Research from the Footwear Distributors and Retailers of America circulating on Capitol Hill tries to make the point. It shows how a theoretical pair of children’s shoes made in China and sold in the U.S. for US$19 would cost US$24 post-tariff. With U.S. retailers ordering millions of pairs of shoes, that US$5 per pair adds up.

The math is simple. Importers must pay the tariff, and the most obvious way to recoup the cost is to pass it along to consumers.

Despite his widely controversial tariff policy, Mr. Trump is not the first U.S. president to wrestle with the corporate sector over consumer prices and inflation levels, which are consistently among the top issues among voters.

Joe Biden claimed – and his vice-president, Kamala Harris, echoed in her 2024 presidential campaign messaging – that big U.S. retailers were price gouging, using high inflation as cover for price hikes. During Mr. Biden’s term, inflation averaged about 5 per cent and was often much higher.

The real question is this: Are tariffs really hurting companies to the point where they need to raise prices?

Many economists suggest the impact of tariffs at the retail level won’t really be felt until the summer or later in the second half of the year because most big retailers are still selling pre-tariff inventories.

That point of view supports Mr. Trump‘s concern that companies are already looking to gouge consumers now by using tariffs as a convenient excuse to jack up prices.

Most interesting in the latest standoff on pricing is that Mr. Trump and Mr. Biden, while at opposite ends of the spectrum on most issues, and while dealing with different root causes of consumer dissatisfaction, are aligned on how to deal with companies who raise prices unfairly.

Mr. Trump is reported to be considering several tactics from Mr. Biden’s policy toolbox – from having the Federal Trade Commission launch industry-wide investigations to more targeted probes into specific products and company profits and new legislation. Even price controls imposed by executive order are an option, harking back to Mr. Nixon’s Economic Stabilization Act of 1970.

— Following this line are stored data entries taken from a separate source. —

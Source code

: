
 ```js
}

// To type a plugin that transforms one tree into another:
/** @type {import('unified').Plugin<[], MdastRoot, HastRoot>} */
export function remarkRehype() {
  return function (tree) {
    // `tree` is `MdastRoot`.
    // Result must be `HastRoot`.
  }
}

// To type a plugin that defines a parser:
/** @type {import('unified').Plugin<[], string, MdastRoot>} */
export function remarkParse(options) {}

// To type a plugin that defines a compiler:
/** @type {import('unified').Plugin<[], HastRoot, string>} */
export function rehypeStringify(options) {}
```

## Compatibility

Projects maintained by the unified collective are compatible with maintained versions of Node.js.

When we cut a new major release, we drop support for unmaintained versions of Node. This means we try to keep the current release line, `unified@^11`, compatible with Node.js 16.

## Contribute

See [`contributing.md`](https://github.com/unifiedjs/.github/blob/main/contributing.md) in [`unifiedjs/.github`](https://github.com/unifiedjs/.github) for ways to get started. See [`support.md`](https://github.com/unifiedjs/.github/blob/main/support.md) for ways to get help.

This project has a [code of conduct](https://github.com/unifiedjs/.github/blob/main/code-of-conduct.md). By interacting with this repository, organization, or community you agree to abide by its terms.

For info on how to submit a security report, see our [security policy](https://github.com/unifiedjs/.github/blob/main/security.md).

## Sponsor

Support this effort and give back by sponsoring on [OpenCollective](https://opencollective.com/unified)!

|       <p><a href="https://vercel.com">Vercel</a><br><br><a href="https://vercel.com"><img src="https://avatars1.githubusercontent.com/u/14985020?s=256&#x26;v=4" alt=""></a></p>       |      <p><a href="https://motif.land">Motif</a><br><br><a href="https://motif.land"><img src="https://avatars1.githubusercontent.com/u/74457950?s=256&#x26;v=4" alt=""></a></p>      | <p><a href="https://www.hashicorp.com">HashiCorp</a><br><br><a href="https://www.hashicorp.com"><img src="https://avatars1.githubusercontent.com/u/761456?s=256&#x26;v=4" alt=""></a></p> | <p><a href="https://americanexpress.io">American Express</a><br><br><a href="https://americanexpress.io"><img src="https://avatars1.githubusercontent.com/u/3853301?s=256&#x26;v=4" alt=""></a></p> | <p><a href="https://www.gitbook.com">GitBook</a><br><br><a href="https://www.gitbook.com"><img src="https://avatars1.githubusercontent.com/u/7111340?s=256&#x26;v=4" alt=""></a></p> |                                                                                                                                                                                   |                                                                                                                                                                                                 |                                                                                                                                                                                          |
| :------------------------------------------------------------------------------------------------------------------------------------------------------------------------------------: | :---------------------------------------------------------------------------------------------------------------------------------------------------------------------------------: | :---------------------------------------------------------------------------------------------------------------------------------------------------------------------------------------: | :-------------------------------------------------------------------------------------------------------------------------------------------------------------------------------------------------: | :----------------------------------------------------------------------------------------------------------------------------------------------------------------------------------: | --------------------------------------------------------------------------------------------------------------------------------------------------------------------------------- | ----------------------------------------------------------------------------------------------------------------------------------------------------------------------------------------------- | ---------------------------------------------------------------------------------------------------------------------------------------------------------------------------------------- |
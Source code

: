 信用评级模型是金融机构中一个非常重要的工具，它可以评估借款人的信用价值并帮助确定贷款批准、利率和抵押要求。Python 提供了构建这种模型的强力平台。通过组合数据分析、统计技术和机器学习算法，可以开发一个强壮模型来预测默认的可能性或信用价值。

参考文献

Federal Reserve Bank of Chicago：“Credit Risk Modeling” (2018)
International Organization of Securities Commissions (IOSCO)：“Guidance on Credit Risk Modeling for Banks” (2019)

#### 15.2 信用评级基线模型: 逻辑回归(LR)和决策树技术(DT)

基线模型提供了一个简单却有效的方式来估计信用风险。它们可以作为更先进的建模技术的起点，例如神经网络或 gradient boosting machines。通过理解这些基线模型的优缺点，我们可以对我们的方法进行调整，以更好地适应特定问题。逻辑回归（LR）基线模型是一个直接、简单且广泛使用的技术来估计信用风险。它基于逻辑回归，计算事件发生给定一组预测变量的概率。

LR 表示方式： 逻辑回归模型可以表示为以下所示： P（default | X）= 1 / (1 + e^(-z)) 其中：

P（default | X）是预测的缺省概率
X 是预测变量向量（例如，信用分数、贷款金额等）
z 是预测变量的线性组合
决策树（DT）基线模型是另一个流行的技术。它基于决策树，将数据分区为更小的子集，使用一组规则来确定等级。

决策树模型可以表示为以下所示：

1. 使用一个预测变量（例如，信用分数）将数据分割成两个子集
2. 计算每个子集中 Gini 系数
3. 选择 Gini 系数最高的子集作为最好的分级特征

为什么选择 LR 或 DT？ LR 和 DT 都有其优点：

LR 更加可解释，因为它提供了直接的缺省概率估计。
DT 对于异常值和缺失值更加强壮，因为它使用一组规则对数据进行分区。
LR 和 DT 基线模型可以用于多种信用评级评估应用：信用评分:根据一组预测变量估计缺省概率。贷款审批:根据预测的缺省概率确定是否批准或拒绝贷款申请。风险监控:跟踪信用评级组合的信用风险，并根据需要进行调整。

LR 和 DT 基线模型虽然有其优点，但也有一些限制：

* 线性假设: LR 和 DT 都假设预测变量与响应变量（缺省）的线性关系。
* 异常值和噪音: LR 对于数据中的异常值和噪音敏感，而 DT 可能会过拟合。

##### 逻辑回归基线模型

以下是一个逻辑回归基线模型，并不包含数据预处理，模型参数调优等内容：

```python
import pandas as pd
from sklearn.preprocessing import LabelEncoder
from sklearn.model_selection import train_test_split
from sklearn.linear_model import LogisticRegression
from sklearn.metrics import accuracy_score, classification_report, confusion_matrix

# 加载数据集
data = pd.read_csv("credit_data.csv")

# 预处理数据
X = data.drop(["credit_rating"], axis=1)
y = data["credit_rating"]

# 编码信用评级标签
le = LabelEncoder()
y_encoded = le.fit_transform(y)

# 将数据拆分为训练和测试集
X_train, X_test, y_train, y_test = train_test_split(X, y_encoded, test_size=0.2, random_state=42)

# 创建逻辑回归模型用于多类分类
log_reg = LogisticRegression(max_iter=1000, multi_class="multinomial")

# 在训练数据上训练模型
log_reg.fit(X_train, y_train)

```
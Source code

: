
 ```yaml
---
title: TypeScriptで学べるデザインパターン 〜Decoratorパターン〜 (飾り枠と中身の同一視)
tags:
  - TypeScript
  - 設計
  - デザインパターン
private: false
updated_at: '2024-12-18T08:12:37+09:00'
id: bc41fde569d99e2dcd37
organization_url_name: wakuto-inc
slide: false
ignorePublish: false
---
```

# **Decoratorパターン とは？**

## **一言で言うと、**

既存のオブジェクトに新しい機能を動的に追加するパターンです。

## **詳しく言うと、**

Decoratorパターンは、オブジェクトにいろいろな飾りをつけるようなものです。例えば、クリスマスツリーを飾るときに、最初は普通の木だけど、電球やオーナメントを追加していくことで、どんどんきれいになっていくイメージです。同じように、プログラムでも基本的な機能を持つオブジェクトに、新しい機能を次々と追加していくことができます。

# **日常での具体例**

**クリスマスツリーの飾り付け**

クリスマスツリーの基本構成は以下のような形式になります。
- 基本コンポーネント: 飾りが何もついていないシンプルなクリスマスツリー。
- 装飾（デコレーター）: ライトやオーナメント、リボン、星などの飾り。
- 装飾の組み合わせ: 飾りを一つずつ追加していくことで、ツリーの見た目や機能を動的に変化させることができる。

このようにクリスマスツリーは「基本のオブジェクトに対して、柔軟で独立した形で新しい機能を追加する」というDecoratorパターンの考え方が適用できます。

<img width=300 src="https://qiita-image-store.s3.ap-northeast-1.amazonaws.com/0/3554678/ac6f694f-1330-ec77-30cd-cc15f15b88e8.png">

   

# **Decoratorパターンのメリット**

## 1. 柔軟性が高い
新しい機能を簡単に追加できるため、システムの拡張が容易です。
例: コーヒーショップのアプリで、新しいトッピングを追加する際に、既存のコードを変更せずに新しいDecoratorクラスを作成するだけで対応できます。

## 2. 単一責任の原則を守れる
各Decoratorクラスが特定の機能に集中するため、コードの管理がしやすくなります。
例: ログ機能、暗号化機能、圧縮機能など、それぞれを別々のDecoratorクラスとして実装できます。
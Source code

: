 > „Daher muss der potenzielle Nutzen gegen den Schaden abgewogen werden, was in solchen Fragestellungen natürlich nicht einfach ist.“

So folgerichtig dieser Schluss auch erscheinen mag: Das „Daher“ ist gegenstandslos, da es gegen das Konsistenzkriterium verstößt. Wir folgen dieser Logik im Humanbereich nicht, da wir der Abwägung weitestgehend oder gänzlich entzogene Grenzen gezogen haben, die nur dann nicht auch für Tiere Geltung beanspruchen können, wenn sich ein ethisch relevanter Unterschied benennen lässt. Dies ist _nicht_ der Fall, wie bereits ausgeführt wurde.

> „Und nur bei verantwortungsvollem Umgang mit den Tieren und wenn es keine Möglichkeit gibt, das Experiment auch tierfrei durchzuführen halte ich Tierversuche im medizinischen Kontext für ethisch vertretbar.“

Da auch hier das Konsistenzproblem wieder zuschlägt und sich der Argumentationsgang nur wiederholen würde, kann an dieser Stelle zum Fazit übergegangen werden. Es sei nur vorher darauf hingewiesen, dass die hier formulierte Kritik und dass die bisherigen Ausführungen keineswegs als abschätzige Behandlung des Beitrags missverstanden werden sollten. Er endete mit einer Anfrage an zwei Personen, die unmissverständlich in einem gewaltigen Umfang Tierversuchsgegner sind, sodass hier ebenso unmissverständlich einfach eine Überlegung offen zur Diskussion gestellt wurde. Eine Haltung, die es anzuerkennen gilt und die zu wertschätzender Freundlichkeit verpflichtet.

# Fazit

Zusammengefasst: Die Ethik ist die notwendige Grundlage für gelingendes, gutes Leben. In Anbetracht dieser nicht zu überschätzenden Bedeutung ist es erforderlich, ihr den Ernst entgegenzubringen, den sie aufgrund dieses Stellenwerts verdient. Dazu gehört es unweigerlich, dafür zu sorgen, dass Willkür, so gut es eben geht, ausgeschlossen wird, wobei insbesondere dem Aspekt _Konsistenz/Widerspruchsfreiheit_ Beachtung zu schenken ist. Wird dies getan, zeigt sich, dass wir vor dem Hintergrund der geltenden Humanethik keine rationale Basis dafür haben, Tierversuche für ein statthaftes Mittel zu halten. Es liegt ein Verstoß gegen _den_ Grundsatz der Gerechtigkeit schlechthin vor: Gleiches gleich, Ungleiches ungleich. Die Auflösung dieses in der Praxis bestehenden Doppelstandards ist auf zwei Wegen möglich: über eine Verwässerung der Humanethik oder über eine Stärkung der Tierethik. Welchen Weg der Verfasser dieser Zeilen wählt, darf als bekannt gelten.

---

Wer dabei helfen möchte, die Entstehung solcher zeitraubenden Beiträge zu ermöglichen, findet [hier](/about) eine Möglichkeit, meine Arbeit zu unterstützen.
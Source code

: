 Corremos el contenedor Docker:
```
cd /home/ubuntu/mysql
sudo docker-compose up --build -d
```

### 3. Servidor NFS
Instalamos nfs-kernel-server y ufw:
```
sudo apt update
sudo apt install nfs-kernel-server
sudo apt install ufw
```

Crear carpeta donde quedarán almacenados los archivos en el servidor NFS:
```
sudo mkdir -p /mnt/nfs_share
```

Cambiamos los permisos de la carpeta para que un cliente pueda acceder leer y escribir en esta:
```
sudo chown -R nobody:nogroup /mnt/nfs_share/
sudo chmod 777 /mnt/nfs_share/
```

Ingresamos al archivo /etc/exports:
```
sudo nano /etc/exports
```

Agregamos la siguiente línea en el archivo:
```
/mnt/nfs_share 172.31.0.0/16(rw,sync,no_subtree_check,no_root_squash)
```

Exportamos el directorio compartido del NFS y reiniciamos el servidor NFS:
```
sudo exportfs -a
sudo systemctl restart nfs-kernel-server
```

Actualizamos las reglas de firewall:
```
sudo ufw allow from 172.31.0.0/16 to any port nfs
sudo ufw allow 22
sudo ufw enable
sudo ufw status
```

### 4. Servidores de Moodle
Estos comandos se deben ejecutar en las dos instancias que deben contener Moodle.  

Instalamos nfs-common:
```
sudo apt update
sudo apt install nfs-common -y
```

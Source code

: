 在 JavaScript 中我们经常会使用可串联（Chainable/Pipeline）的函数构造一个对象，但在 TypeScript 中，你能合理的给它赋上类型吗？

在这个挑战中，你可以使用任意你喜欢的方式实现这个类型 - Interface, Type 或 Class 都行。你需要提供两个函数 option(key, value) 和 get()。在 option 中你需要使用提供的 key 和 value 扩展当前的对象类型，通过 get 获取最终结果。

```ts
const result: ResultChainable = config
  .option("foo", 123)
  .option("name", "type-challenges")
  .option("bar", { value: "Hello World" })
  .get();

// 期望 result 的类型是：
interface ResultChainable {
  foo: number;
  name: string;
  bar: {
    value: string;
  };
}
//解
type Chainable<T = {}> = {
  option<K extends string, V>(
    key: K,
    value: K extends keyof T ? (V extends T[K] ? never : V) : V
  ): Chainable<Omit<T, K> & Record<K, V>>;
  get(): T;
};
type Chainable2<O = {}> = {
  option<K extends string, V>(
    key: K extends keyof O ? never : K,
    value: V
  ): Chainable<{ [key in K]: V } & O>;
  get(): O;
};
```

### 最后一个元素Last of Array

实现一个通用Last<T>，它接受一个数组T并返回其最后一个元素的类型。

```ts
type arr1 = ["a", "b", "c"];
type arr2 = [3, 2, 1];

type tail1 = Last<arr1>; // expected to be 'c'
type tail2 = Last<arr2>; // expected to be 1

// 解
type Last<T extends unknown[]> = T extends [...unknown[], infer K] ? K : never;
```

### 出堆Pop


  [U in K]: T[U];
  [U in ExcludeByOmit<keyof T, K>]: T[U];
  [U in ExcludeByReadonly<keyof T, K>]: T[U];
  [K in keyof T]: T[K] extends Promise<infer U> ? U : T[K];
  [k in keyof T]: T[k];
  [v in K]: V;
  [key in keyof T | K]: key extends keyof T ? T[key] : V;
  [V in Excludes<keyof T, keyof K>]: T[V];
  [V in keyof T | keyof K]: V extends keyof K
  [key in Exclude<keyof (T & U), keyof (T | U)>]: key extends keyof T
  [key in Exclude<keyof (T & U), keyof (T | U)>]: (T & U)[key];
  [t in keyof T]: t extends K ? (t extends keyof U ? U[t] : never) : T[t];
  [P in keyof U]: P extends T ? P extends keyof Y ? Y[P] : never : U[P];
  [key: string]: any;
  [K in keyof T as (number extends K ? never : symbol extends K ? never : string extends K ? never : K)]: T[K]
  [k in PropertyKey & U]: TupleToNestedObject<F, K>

Whether government intervention can counter the effects of tariffs, real or imagined, remains to be seen. In the meantime, consumers are caught in the middle, waiting to see if Mr. Trump’s strategy of reigniting domestic manufacturing will catch fire quickly enough to offset tariff-based pricing pressures.

Until then, the biggest opportunity in this land of opportunity remains duping the consumer.